The eyes of a visiting archaeologist lit up when he was shown the 10 tiny, rusty discs that had sat unnoticed in storage for two-and-a-half years at a dig on a southern Japanese island.
He had been to archaeological sites in Italy and Egypt, and recognized the “little round things” as old coins, including a few likely dating to the Roman Empire.
“I was so excited I almost forgot what I was there for, and the coins were all we talked about,” said Toshio Tsukamoto of the Gangoji Institute for Research of Cultural Property in Nara, an ancient capital near Kyoto.
Photo: AP / Uruma City Board of Education
The discovery, announced last month, is baffling. How did the coins, some dating to the third or fourth century, wind up half a world away in a medieval Japanese castle on the island of Okinawa?
Experts suspect they might have arrived centuries later via China or Southeast Asia, not as currency, but as decoration or treasure.
The 10 copper coins were unearthed in December 2013 at the 12th-15th century Katsuren Castle, a UNESCO World Heritage site, during an annual excavation for study and tourism promotion by the board of education in Uruma, a city in central Okinawa.
While the find has yet to be submitted for publication in an academic journal, an outside expert is convinced the coins are real.
“There is almost no mistake” about their authenticity, said Makiko Tsumura, a curator at the Ancient Orient Museum in Tokyo, although she allowed that they could also be counterfeit versions from about the same time.
Four of the coins are believed to be from the third to fourth-century Roman Empire, and a fifth one from the 17th-century Ottoman Empire. The remaining five are still being examined.
The coins, which are on display at the Uruma City Yonagusuku Historical Museum through Nov. 25, were dug up from about 1m underground in a layer believed to be from the 14th to 15th century.
“At first, we didn’t think they were coins. Those little round things, to us, seemed like armor parts,” said Masaki Yokoo, a city official in charge of the archeological project.
Barely distinguishable details emerged more clearly in X-ray analysis.

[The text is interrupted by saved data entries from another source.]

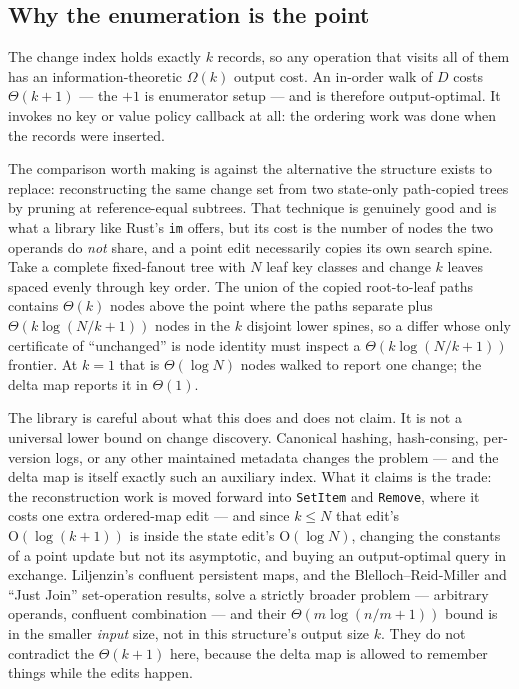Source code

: \documentclass[11pt,twoside,openright]{book}
\newcommand{\code}[1]{\texorpdfstring{\textcolor{d7ink}{\texttt{#1}}}{#1}}
\newcommand{\bigoh}[1]{$\mathrm{O}(#1)$}
\begin{document}
\subsection{Why the enumeration is the point}

The change index holds exactly $k$ records, so any operation that visits all of
them has an information-theoretic $\Omega(k)$ output cost. An in-order walk of
$D$ costs $\Theta(k + 1)$ --- the $+1$ is enumerator setup --- and is therefore
output-optimal. It invokes no key or value policy callback
at all: the ordering work was done when the records were inserted.

The comparison worth making is against the alternative the structure exists to
replace: reconstructing the same change set from two state-only path-copied
trees by pruning at reference-equal subtrees. That technique is genuinely good
and is what a library like Rust's \code{im} offers, but its cost is the number
of nodes the two operands do \emph{not} share, and a point edit necessarily
copies its own search spine. Take a complete fixed-fanout tree with $N$ leaf key
classes and change $k$ leaves spaced evenly through key order. The union of the
copied root-to-leaf paths contains $\Theta(k)$ nodes above the point where the
paths separate plus $\Theta(k \log(N/k + 1))$ nodes in the $k$ disjoint lower
spines, so a differ whose only certificate of ``unchanged'' is node identity
must inspect a $\Theta(k \log(N/k + 1))$ frontier. At $k = 1$ that is
$\Theta(\log N)$ nodes walked to report one change; the delta map reports it in
$\Theta(1)$.

The library is careful about what this does and does not claim. It is not a
universal lower bound on change discovery. Canonical hashing, hash-consing,
per-version logs, or any other maintained metadata changes the problem --- and
the delta map is itself exactly such an auxiliary index. What it claims is the
trade: the reconstruction work is moved forward into \code{SetItem} and
\code{Remove}, where it costs one extra ordered-map edit --- and since $k \leq N$
that edit's \bigoh{\log(k + 1)} is inside the state edit's \bigoh{\log N},
changing the constants of a point update but not its asymptotic, and buying an
output-optimal query in exchange. Liljenzin's confluent persistent maps, and the
Blelloch--Reid-Miller and ``Just Join'' set-operation results, solve a strictly
broader problem --- arbitrary operands, confluent combination --- and their
$\Theta(m \log(n/m + 1))$ bound is in the smaller \emph{input} size, not in this
structure's output size $k$. They do not contradict the $\Theta(k + 1)$ here,
because the delta map is allowed to remember things while the edits happen.
\end{document}
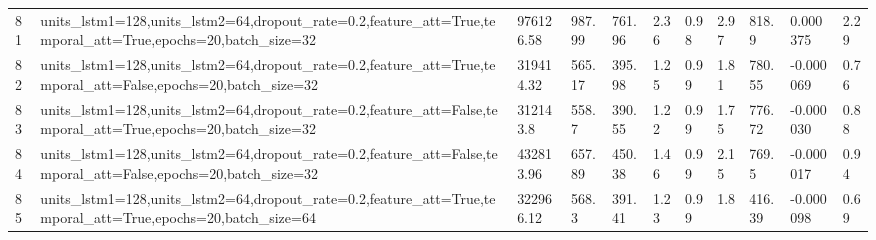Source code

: \begin{longtable}{C{0.8cm} L{2cm} C{1.15cm} C{1.15cm} C{1.15cm} C{1.15cm} C{0.85cm} C{1.25cm} C{1.2cm} C{1.5cm} C{1.0cm}}
81 & units\_lstm1=128,\newline units\_lstm2=64,\newline dropout\_rate=0.2,\newline feature\_att=True,\newline temporal\_att=True,\newline epochs=20,\newline batch\_size=32 & 976126.58 & 987.99 & 761.96 & 2.36 & 0.98 & 2.97 & 818.9 & 0.000375 & 2.29 \\
82 & units\_lstm1=128,\newline units\_lstm2=64,\newline dropout\_rate=0.2,\newline feature\_att=True,\newline temporal\_att=False,\newline epochs=20,\newline batch\_size=32 & 319414.32 & 565.17 & 395.98 & 1.25 & 0.99 & 1.81 & 780.55 & -0.000069 & 0.76 \\
83 & units\_lstm1=128,\newline units\_lstm2=64,\newline dropout\_rate=0.2,\newline feature\_att=False,\newline temporal\_att=True,\newline epochs=20,\newline batch\_size=32 & 312143.8 & 558.7 & 390.55 & 1.22 & 0.99 & 1.75 & 776.72 & -0.000030 & 0.88 \\
84 & units\_lstm1=128,\newline units\_lstm2=64,\newline dropout\_rate=0.2,\newline feature\_att=False,\newline temporal\_att=False,\newline epochs=20,\newline batch\_size=32 & 432813.96 & 657.89 & 450.38 & 1.46 & 0.99 & 2.15 & 769.5 & -0.000017 & 0.94 \\
85 & units\_lstm1=128,\newline units\_lstm2=64,\newline dropout\_rate=0.2,\newline feature\_att=True,\newline temporal\_att=True,\newline epochs=20,\newline batch\_size=64 & 322966.12 & 568.3 & 391.41 & 1.23 & 0.99 & 1.8 & 416.39 & -0.000098 & 0.69 \\

\end{longtable}

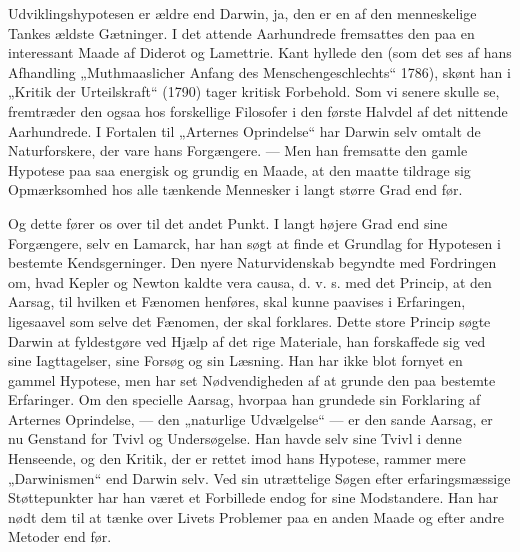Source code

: \documentclass[12pt,a4paper,openany]{book}
\newcommand{\opage}[1]{\marginnote{\footnotesize\textit{[#1]}}}
\begin{document}
Udviklingshypotesen er ældre end Darwin, ja, den er en
af den menneskelige Tankes ældste Gætninger. I det attende
Aarhundrede fremsattes den paa en interessant Maade af Diderot
og Lamettrie. Kant hyllede den (som det ses af hans Afhandling
„Muthmaaslicher Anfang des Menschengeschlechts“ 1786),
skønt han i „Kritik der Urteilskraft“ (1790) tager kritisk Forbehold.
Som vi senere skulle se, fremtræder den ogsaa hos
forskellige Filosofer i den første Halvdel af det nittende Aarhundrede.
I Fortalen til „Arternes Oprindelse“ har Darwin
selv omtalt de Naturforskere, der vare hans Forgængere.
--- Men han fremsatte den gamle Hypotese paa saa energisk og
grundig en Maade, at den maatte tildrage sig Opmærksomhed
hos alle tænkende Mennesker i langt større Grad end før.

Og dette fører os over til det andet Punkt. I langt højere
Grad end sine Forgængere, selv en Lamarck, har han søgt at
finde et Grundlag for Hypotesen i bestemte Kendsgerninger.
\setcounter{footnote}{0}%
\opage{204}Den nyere Naturvidenskab begyndte med Fordringen om, hvad
Kepler og Newton kaldte vera causa, d. v. s. med det Princip,
at den Aarsag, til hvilken et Fænomen henføres, skal kunne
paavises i Erfaringen, ligesaavel som selve det Fænomen, der
skal forklares. Dette store Princip søgte Darwin at fyldestgøre
ved Hjælp af det rige Materiale, han forskaffede sig ved
sine Iagttagelser, sine Forsøg og sin Læsning. Han har ikke
blot fornyet en gammel Hypotese, men har set Nødvendigheden
af at grunde den paa bestemte Erfaringer. Om den specielle
Aarsag, hvorpaa han grundede sin Forklaring af Arternes Oprindelse,
--- den „naturlige Udvælgelse“ --- er den sande Aarsag,
er nu Genstand for Tvivl og Undersøgelse. Han havde
selv sine Tvivl i denne Henseende, og den Kritik, der er
rettet imod hans Hypotese, rammer mere „Darwinismen“ end
Darwin selv. Ved sin utrættelige Søgen efter erfaringsmæssige
Støttepunkter har han været et Forbillede endog for sine Modstandere.
Han har nødt dem til at tænke over Livets Problemer
paa en anden Maade og efter andre Metoder end før.
\end{document}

One bears an image of fourth-century Roman Emperor Constantine I, and another shows a helmeted soldier holding a shield in one hand, while stabbing an enemy with a spear in the other.
The Ottoman coin is inscribed with the year equivalent to 1687, Yokoo said.
Tsumura said the X-ray analysis, photographs, size and weight match typical Roman and Ottoman coins, resembling those excavated in China, Indonesia or India — places that had trade with Okinawa.
Tsukamoto said the coins might have been intentionally planted as a pacifying ritual at the castle, which was abandoned in 1458, similar to armor, jewelry and other valuables buried in funeral rituals in Okinawa.
Further investigation, including analysis of the copper content and other artifacts found with the coins, might help identify the coins’ origin.
Researchers are also seeking an explanation for why coins from two distinct eras were found near each other, and how a 17th-century coin could have been in a layer believed to be 200 to 300 years older than that.
“There are still lots of unknowns,” Okinawa International University archeologist Hiroki Miyagi said. “Our findings this time are just the beginning.”